- EXERCISE DETAILS: Output each line of the listing exactly, though pictures are not to appear.

------------------------------------

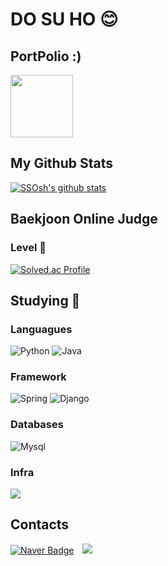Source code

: <!-- ![header](https://capsule-render.vercel.app/api?type=waving&color=E3826C&height=250&section=header&text=SSOsh's%20github&fontSize=90&animation=fadeIn&fontAlignY=38&desc=%20&descAlignY=62&descAlign=62)
-->
# DO SU HO 😊

## PortPolio :)
<a href="https://suho-portpolio.notion.site/ed1b0d0f17dd4666a4cb53f477ba11ed"><img src="https://upload.wikimedia.org/wikipedia/commons/4/45/Notion_app_logo.png?20200221181224" height="100" width="100"></a>

## My Github Stats
[![SSOsh's github stats](https://github-readme-stats.vercel.app/api?username=SSOsh)](https://github.com/SSOsh/github-readme-stats)

## Baekjoon Online Judge
### Level 🤔
[![Solved.ac Profile](http://mazassumnida.wtf/api/v2/generate_badge?boj=tngh147258)](https://solved.ac/tngh147258)

## Studying 📖
### Languagues
![Python](https://img.shields.io/badge/Python-3776AB.svg?&style=for-the-badge&logo=Python&logoColor=white)
![Java](https://img.shields.io/badge/Java-007396.svg?&style=for-the-badge&logo=Java&logoColor=white)
<!-- ![Elixir](https://img.shields.io/badge/Elixir-4B275F.svg?&style=for-the-badge&logo=Elixir&logoColor=white) -->
<!-- ![Github](https://img.shields.io/badge/Github-181717.svg?&style=for-the-badge&logo=Github&logoColor=white) -->


### Framework
![Spring](https://img.shields.io/badge/Spring-6DB33F.svg?&style=for-the-badge&logo=Spring&logoColor=white)
![Django](https://img.shields.io/badge/Django-092E20.svg?&style=for-the-badge&logo=Django&logoColor=white)

### Databases
![Mysql](https://img.shields.io/badge/Mysql-4479A1.svg?&style=for-the-badge&logo=Mysql&logoColor=white)

### Infra
<img src="https://camo.githubusercontent.com/a63d446ea7eb4ce0ace0eb6b8f7fe00da02933b2f16baae7e7de800aef446355/68747470733a2f2f696d672e736869656c64732e696f2f62616467652f416d617a6f6e204157532d6f72616e67653f7374796c653d666c6174266c6f676f3d416d617a6f6e253230415753266c6f676f436f6c6f723d7768697465" data-canonical-src="https://img.shields.io/badge/Amazon AWS-orange?style=flat&amp;logo=Amazon%20AWS&amp;logoColor=white" style="max-width: 100%;">

## Contacts
[![Naver Badge](https://img.shields.io/badge/Naver-03C75A?style=flat-square&logo=Naver&logoColor=white&link=mailto:tngh147258@naver.com)](mailto:tngh147258@naver.com)
<img
src="http://img.shields.io/badge/-Instagram-white?style=flat&logo=Instagram&link=https://instagram.com/sso_suho/"
style="height : auto; margin-left : 10px; margin-right : 10px;"/>
</a> <a href="mailto:tngh147258@gmail.com">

------------------------------------

- RESULT OF THE EXERCISE:
Source code

: <!-- ![header](https://capsule-render.vercel.app/api?type=waving&color=E3826C&height=250&section=header&text=SSOsh's%20github&fontSize=90&animation=fadeIn&fontAlignY=38&desc=%20&descAlignY=62&descAlign=62)
-->
# DO SU HO 😊

## PortPolio :)
<a href="https://suho-portpolio.notion.site/ed1b0d0f17dd4666a4cb53f477ba11ed"><img src="https://upload.wikimedia.org/wikipedia/commons/4/45/Notion_app_logo.png?20200221181224" height="100" width="100"></a>

## My Github Stats
[![SSOsh's github stats](https://github-readme-stats.vercel.app/api?username=SSOsh)](https://github.com/SSOsh/github-readme-stats)

## Baekjoon Online Judge
### Level 🤔
[![Solved.ac Profile](http://mazassumnida.wtf/api/v2/generate_badge?boj=tngh147258)](https://solved.ac/tngh147258)

## Studying 📖
### Languagues
![Python](https://img.shields.io/badge/Python-3776AB.svg?&style=for-the-badge&logo=Python&logoColor=white)
![Java](https://img.shields.io/badge/Java-007396.svg?&style=for-the-badge&logo=Java&logoColor=white)
<!-- ![Elixir](https://img.shields.io/badge/Elixir-4B275F.svg?&style=for-the-badge&logo=Elixir&logoColor=white) -->
<!-- ![Github](https://img.shields.io/badge/Github-181717.svg?&style=for-the-badge&logo=Github&logoColor=white) -->


### Framework
![Spring](https://img.shields.io/badge/Spring-6DB33F.svg?&style=for-the-badge&logo=Spring&logoColor=white)
![Django](https://img.shields.io/badge/Django-092E20.svg?&style=for-the-badge&logo=Django&logoColor=white)

### Databases
![Mysql](https://img.shields.io/badge/Mysql-4479A1.svg?&style=for-the-badge&logo=Mysql&logoColor=white)

### Infra
<img src="https://camo.githubusercontent.com/a63d446ea7eb4ce0ace0eb6b8f7fe00da02933b2f16baae7e7de800aef446355/68747470733a2f2f696d672e736869656c64732e696f2f62616467652f416d617a6f6e204157532d6f72616e67653f7374796c653d666c6174266c6f676f3d416d617a6f6e253230415753266c6f676f436f6c6f723d7768697465" data-canonical-src="https://img.shields.io/badge/Amazon AWS-orange?style=flat&amp;logo=Amazon%20AWS&amp;logoColor=white" style="max-width: 100%;">

## Contacts
[![Naver Badge](https://img.shields.io/badge/Naver-03C75A?style=flat-square&logo=Naver&logoColor=white&link=mailto:tngh147258@naver.com)](mailto:tngh147258@naver.com)
<img
src="http://img.shields.io/badge/-Instagram-white?style=flat&logo=Instagram&link=https://instagram.com/sso_suho/"
style="height : auto; margin-left : 10px; margin-right : 10px;"/>
</a> <a href="mailto:tngh147258@gmail.com">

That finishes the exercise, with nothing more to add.